THEREPUBLIKA.ID, MUNA – Keabsahan tahapan Pemilihan Kepala Desa Antar Waktu (PAW) di Desa Masalili, Kecamatan Kontunaga, Kabupaten Muna, kembali menuai sorotan serius. Sebuah surat penetapan bakal calon kepala desa yang dikeluarkan beberapa oknum Panitia Pemilihan Kepala Desa (PPKD) Masalili terungkap cacat secara administratif dan substansi, sehingga dinilai sebagai surat abal-abal dan berpotensi menyeret pihak-pihak terkait ke ranah pidana.
Dokumen bertanggal 9 Januari 2026 tersebut hanya berjudul Surat Pernyataan Penetapan Hasil Penelitian Kelengkapan Persyaratan Administrasi, tanpa nomor surat, tanpa berita acara pleno, serta tanpa lampiran hasil verifikasi administrasi. Bentuk dokumen ini dinilai tidak memenuhi syarat sebagai dasar penetapan tahapan Pilkades.
Isi surat hanya memuat pernyataan umum bahwa sejumlah bakal calon “memenuhi persyaratan”, tanpa rincian penelitian berkas. Bahkan, pada bagian lanjutan surat muncul nama tambahan tanpa penjelasan status hukum, sehingga menimbulkan kerancuan dan dugaan rekayasa administrasi.
Surat tersebut juga tidak mencerminkan keputusan kolektif PPKD karena tidak didahului atau disertai berita acara rapat pleno. Meski demikian, surat tetap dibubuhkan tanda tangan beberapa oknum PPKD, yakni Maulid, S.Pd selaku Sekretaris PPKD Masalili, Fajar Budi Rahman sebagai Wakil Ketua PPKD Masalili, serta La Ode Pokandu dan Aguswan.
Pengamat Tata Kelola Pemerintahan Desa, La Ahi, menegaskan bahwa penerbitan dan penggunaan surat semacam ini tidak hanya bermasalah secara administrasi, tetapi juga berpotensi melanggar hukum pidana.

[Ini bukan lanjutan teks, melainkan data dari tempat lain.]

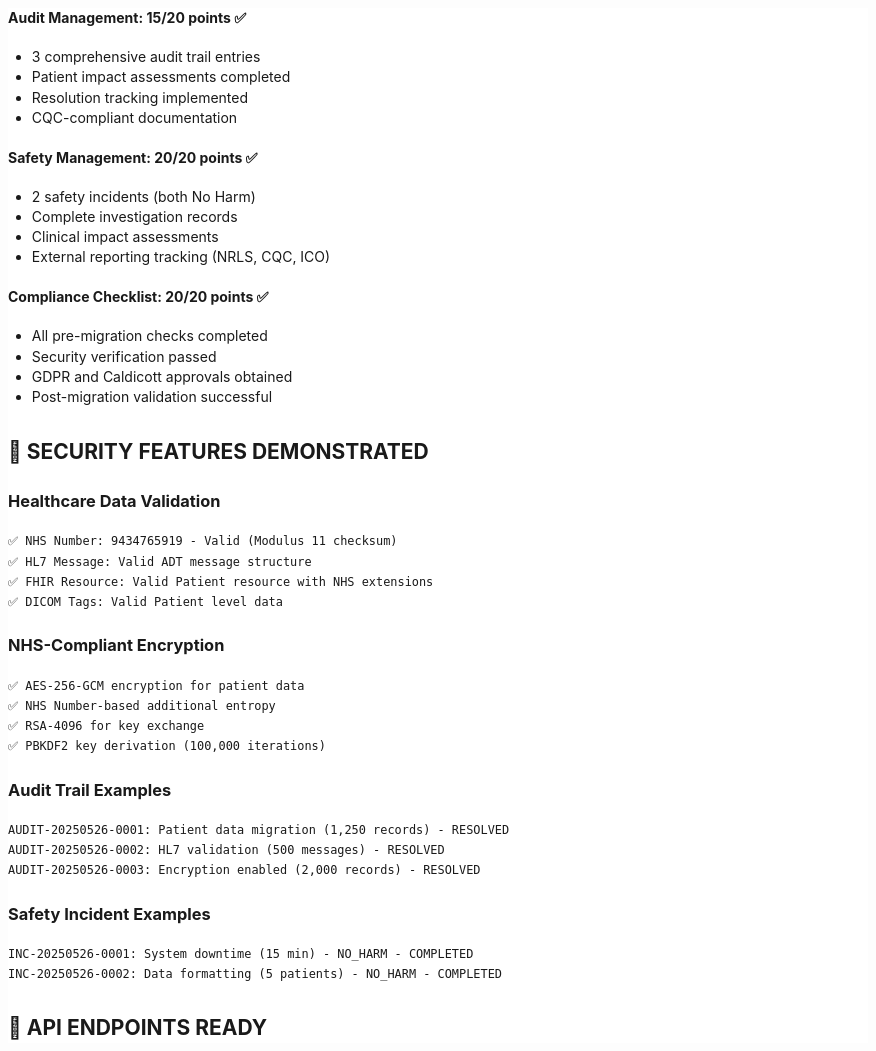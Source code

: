 #### **Audit Management**: 15/20 points ✅
- 3 comprehensive audit trail entries
- Patient impact assessments completed
- Resolution tracking implemented
- CQC-compliant documentation

#### **Safety Management**: 20/20 points ✅
- 2 safety incidents (both No Harm)
- Complete investigation records
- Clinical impact assessments
- External reporting tracking (NRLS, CQC, ICO)

#### **Compliance Checklist**: 20/20 points ✅
- All pre-migration checks completed
- Security verification passed
- GDPR and Caldicott approvals obtained
- Post-migration validation successful

## 🔐 **SECURITY FEATURES DEMONSTRATED**

### **Healthcare Data Validation**
```
✅ NHS Number: 9434765919 - Valid (Modulus 11 checksum)
✅ HL7 Message: Valid ADT message structure
✅ FHIR Resource: Valid Patient resource with NHS extensions
✅ DICOM Tags: Valid Patient level data
```

### **NHS-Compliant Encryption**
```
✅ AES-256-GCM encryption for patient data
✅ NHS Number-based additional entropy
✅ RSA-4096 for key exchange
✅ PBKDF2 key derivation (100,000 iterations)
```

### **Audit Trail Examples**
```
AUDIT-20250526-0001: Patient data migration (1,250 records) - RESOLVED
AUDIT-20250526-0002: HL7 validation (500 messages) - RESOLVED  
AUDIT-20250526-0003: Encryption enabled (2,000 records) - RESOLVED
```

### **Safety Incident Examples**
```
INC-20250526-0001: System downtime (15 min) - NO_HARM - COMPLETED
INC-20250526-0002: Data formatting (5 patients) - NO_HARM - COMPLETED
```

## 📡 **API ENDPOINTS READY**
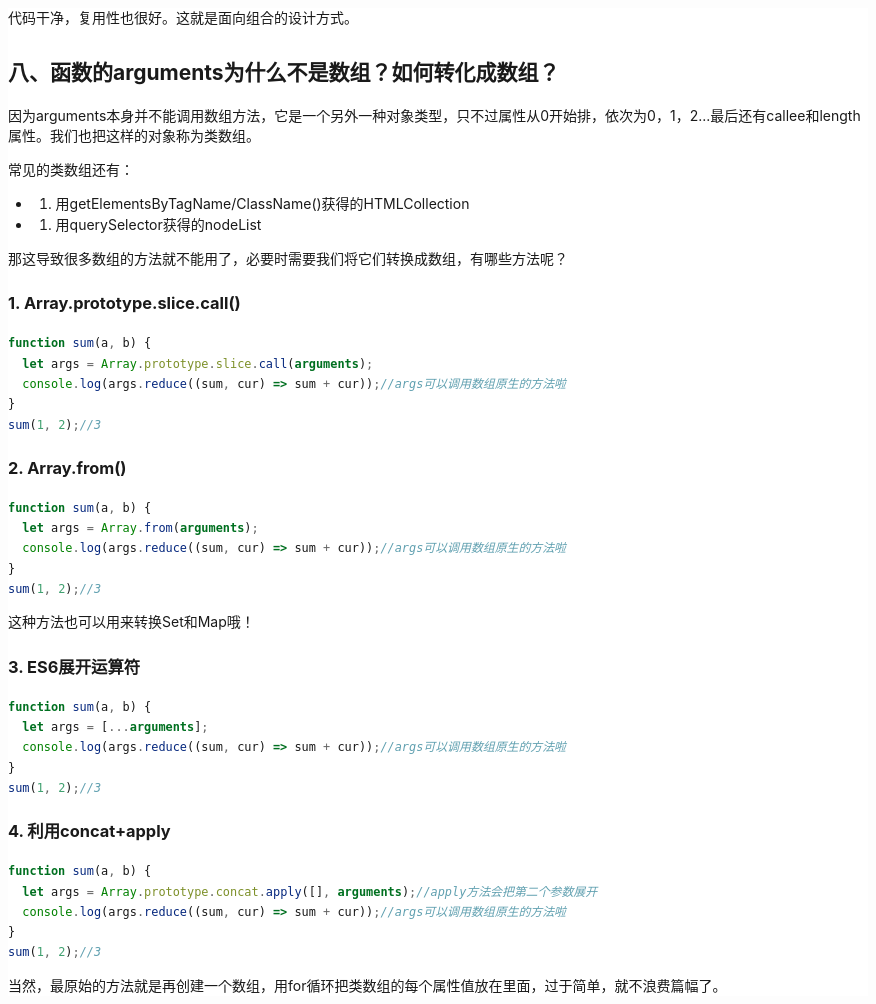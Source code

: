 代码干净，复用性也很好。这就是面向组合的设计方式。

## 八、函数的arguments为什么不是数组？如何转化成数组？

因为arguments本身并不能调用数组方法，它是一个另外一种对象类型，只不过属性从0开始排，依次为0，1，2...最后还有callee和length属性。我们也把这样的对象称为类数组。

常见的类数组还有：

- 1. 用getElementsByTagName/ClassName()获得的HTMLCollection
- 1. 用querySelector获得的nodeList

那这导致很多数组的方法就不能用了，必要时需要我们将它们转换成数组，有哪些方法呢？

### 1. Array.prototype.slice.call()

```js
function sum(a, b) {
  let args = Array.prototype.slice.call(arguments);
  console.log(args.reduce((sum, cur) => sum + cur));//args可以调用数组原生的方法啦
}
sum(1, 2);//3
```

### 2. Array.from()

```js
function sum(a, b) {
  let args = Array.from(arguments);
  console.log(args.reduce((sum, cur) => sum + cur));//args可以调用数组原生的方法啦
}
sum(1, 2);//3
```

这种方法也可以用来转换Set和Map哦！

### 3. ES6展开运算符

```js
function sum(a, b) {
  let args = [...arguments];
  console.log(args.reduce((sum, cur) => sum + cur));//args可以调用数组原生的方法啦
}
sum(1, 2);//3
```

### 4. 利用concat+apply

```js
function sum(a, b) {
  let args = Array.prototype.concat.apply([], arguments);//apply方法会把第二个参数展开
  console.log(args.reduce((sum, cur) => sum + cur));//args可以调用数组原生的方法啦
}
sum(1, 2);//3
```

当然，最原始的方法就是再创建一个数组，用for循环把类数组的每个属性值放在里面，过于简单，就不浪费篇幅了。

“Kalau surat penetapan dibuat tidak sesuai prosedur, apalagi digunakan sebagai dasar keputusan berikutnya, maka itu bisa masuk ke dugaan pemalsuan administrasi atau penyalahgunaan kewenangan. Ini tidak berhenti pada sanksi administratif,” tegas La Ahi.
Menurutnya, apabila terbukti ada unsur kesengajaan, manipulasi data, atau niat meloloskan calon tertentu, maka aparat penegak hukum dapat menerapkan ketentuan pidana.
“Potensi pidananya bisa mengarah ke pemalsuan surat atau penyalahgunaan jabatan. Apalagi jika surat abal-abal itu menimbulkan kerugian hak warga atau mencederai proses demokrasi desa,” ujarnya.
La Ahi menambahkan, selain pemeriksaan Inspektorat Daerah dan evaluasi Dinas Pemberdayaan Masyarakat dan Desa (PMD), laporan pidana juga dapat ditempuh jika ditemukan alat bukti permulaan yang cukup.
“Jika Ombudsman menemukan maladministrasi berat dan rekomendasinya diabaikan, itu bisa menjadi pintu masuk proses hukum lebih lanjut. Negara tidak boleh membiarkan praktik seperti ini,” pungkasnya.